ACTION ITEM.
The answer must be every line of the records below that contains the word "logs".

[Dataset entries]
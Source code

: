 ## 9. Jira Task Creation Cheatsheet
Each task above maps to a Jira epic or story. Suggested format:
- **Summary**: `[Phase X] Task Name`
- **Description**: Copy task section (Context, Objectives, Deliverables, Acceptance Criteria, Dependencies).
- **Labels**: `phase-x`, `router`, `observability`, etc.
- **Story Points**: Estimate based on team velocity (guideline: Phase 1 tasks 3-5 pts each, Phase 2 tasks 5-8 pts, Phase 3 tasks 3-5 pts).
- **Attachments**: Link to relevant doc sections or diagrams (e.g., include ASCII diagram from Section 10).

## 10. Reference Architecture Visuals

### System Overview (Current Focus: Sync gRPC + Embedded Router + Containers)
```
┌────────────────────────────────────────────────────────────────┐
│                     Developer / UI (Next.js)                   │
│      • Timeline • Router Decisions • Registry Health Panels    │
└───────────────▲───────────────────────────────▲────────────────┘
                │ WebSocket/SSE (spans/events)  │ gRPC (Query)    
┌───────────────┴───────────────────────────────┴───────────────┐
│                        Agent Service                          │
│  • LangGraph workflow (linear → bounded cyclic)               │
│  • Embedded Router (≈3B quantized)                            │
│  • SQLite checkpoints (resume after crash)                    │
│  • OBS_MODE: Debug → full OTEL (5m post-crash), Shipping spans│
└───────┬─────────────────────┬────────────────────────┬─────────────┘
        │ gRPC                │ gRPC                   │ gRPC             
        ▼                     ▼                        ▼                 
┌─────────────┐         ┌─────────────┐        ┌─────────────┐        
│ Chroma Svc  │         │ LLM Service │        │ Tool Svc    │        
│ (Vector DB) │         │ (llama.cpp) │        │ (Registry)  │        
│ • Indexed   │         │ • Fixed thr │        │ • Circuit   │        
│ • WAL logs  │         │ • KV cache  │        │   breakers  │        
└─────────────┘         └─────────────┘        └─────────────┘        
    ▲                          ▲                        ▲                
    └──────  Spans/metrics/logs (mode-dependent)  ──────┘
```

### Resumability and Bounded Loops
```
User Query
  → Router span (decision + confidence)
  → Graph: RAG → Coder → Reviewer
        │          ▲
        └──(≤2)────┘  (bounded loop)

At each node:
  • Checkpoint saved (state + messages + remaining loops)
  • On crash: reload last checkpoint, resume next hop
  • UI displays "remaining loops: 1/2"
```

RESULT.
│ • WAL logs  │         │ • KV cache  │        │   breakers  │        
    └──────  Spans/metrics/logs (mode-dependent)  ──────┘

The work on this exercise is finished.